Turner v. Phœnix Insurance

21 N.W. 326, 55 Mich. 236
CourtMichigan Supreme Court
DecidedNovember 19, 1884
StatusPublished
Cited by3 cases

This text of 21 N.W. 326 (Turner v. Phœnix Insurance) is published on Counsel Stack Legal Research, covering Michigan Supreme Court primary law. Counsel Stack provides free access to over 12 million legal documents including statutes, case law, regulations, and constitutions.

Bluebook
Turner v. Phœnix Insurance, 21 N.W. 326, 55 Mich. 236 (Mich. 1884).

Opinion

Sherwood, J.

This suit was brought to recover damages against the defendant for malicious prosecution. The plaintiff had been acting as agent of the defendant at East Saginaw, and in that capacity had collected some premiums which he refused to pay over when demanded by a special agent, the plaintiff claiming at the time the money was not due when demanded. Thereupon the plaintiff was complained of by a local agent named McClintock, residing at East Saginaw, and arrested for embezzlement. A hearing in the case was had before a magistrate and the plaintiff was discharged. He now brings his suit alleging that the arrest was authorized by defendant, and was unlawful, malicious and without probable cause. The defendant’s plea was the general issue. The plaintiff obtained a verdict at the circuit for $3070 and the defendant brings error.

The record contains the substance of all the evidence given upon the trial. Fifteen exceptions were taken to the rulings of the court in receiving or rejecting the testimony offered, one to the refusal of the court to give instructions to the jury, and one'to' the charge as given.

The evidence disclosed that the defendant company was located at Hartford, Connecticut; that H. M. Magill was the general agent of the defendant in Michigan and for the Western and Southern states, and had his office at Cincinnati; that he had the general charge of all the agencies and business of the company in Michigan in 1877 and 1878; that T. F. Spear was assistant general agent and also resided at Cincinnati; that H. II. Heaford, whose residence was at Jackson, was a special agent for the State of Michigan; that all agents were authorized to make collections and remittances for the [239]*239company, and any agent might employ an attorney when specially authorized so to do by the general agent or Mr. Spear.
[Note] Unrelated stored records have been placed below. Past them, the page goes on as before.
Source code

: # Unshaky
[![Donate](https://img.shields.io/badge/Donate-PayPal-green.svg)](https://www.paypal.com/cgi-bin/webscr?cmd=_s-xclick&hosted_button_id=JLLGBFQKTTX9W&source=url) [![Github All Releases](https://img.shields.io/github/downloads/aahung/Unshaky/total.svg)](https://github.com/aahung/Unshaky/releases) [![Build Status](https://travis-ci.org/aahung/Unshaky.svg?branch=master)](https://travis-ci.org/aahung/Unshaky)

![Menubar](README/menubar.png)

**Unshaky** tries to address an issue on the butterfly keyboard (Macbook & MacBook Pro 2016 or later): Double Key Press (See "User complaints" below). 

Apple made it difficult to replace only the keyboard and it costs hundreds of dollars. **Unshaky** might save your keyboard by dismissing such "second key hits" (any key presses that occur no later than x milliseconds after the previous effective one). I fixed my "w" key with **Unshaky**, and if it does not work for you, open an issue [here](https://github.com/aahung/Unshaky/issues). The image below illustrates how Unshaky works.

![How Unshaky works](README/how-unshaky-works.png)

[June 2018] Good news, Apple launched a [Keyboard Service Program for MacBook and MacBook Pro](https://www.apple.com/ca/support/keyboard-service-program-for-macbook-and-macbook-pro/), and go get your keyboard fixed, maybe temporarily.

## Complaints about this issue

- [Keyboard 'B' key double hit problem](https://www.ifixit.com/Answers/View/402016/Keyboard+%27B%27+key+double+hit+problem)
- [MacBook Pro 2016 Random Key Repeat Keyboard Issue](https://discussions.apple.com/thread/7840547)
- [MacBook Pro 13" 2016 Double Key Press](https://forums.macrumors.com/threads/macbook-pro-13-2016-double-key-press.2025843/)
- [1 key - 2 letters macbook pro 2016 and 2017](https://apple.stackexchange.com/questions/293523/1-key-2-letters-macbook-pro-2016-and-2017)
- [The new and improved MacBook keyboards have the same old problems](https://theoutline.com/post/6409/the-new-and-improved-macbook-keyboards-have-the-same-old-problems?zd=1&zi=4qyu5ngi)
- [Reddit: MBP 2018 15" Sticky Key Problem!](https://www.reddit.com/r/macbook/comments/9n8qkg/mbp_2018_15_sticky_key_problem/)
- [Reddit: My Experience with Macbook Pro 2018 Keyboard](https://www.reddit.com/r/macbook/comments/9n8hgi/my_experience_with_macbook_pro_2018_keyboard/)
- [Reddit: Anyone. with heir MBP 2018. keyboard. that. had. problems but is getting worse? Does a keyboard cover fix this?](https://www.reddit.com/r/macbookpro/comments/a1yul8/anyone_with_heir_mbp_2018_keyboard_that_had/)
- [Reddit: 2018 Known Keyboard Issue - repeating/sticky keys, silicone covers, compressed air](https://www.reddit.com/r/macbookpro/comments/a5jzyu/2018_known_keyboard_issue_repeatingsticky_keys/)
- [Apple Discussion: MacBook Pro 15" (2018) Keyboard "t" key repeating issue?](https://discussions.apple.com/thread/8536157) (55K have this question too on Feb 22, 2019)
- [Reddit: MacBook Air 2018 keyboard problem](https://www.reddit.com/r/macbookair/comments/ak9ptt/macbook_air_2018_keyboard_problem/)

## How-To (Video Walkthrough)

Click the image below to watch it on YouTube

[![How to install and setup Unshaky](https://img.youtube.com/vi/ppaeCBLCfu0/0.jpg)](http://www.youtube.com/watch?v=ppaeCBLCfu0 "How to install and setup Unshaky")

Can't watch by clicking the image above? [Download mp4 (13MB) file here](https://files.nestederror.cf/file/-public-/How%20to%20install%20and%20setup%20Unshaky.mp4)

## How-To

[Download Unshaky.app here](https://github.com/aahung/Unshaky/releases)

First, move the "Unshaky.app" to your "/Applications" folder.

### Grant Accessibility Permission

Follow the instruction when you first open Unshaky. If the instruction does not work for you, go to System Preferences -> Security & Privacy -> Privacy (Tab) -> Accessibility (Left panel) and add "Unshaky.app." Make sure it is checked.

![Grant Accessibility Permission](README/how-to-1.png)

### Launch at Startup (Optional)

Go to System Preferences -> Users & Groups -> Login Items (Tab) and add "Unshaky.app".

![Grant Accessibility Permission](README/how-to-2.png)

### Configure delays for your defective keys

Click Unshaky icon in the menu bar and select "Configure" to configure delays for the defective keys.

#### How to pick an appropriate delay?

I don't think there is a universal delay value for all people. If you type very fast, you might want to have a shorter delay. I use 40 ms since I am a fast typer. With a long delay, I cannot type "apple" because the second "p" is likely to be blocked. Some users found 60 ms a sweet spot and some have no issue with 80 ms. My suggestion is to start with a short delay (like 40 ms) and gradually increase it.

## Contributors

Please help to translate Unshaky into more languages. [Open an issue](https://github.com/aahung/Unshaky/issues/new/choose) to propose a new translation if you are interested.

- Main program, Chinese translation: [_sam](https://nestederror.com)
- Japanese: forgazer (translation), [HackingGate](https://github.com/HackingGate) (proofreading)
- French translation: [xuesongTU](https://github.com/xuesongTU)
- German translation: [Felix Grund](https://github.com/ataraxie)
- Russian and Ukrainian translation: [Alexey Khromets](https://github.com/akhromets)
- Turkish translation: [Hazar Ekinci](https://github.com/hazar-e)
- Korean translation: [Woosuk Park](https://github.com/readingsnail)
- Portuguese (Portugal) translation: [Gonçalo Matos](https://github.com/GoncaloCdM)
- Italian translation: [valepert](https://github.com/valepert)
It further appears by the record that the plaintiff Turner and said McClintock had been in business together at East Saginaw, and some time previous ,-to the prosecution complained of their business relations had been dissolved, Mc-Clintock continuing to act as the local agent for the company at that city.

It further appears that there still remained due from the plaintiff to the company on the 11th day of January, 1818, a balance of about $50, and judgment was obtained a short time thereafter against the plaintiff and McClintock for such balance, and it was because of the non-payment of this balance when demanded that the criminal prosecution complained of was instituted.

The local agent, McClintock, made the complaint upon which the warrant was issued, and the case was prosecuted at his request in behalf of the people by Michael Brennan, a lawyer who had his office with Wisner & Draper and who had formerly been their law student and at that time occasionally received claims from their office to collect. The claim against the plaintiff had been sent to Wisner & Draper for collection by the company and they had turned it over to Brennan for that purpose. It further appears that Brennan in his correspondence with the plaintiff, in his efforts to collect, had signed the name of Wisner & Draper to his letters in which a criminal prosecution is alluded to, if not threatened.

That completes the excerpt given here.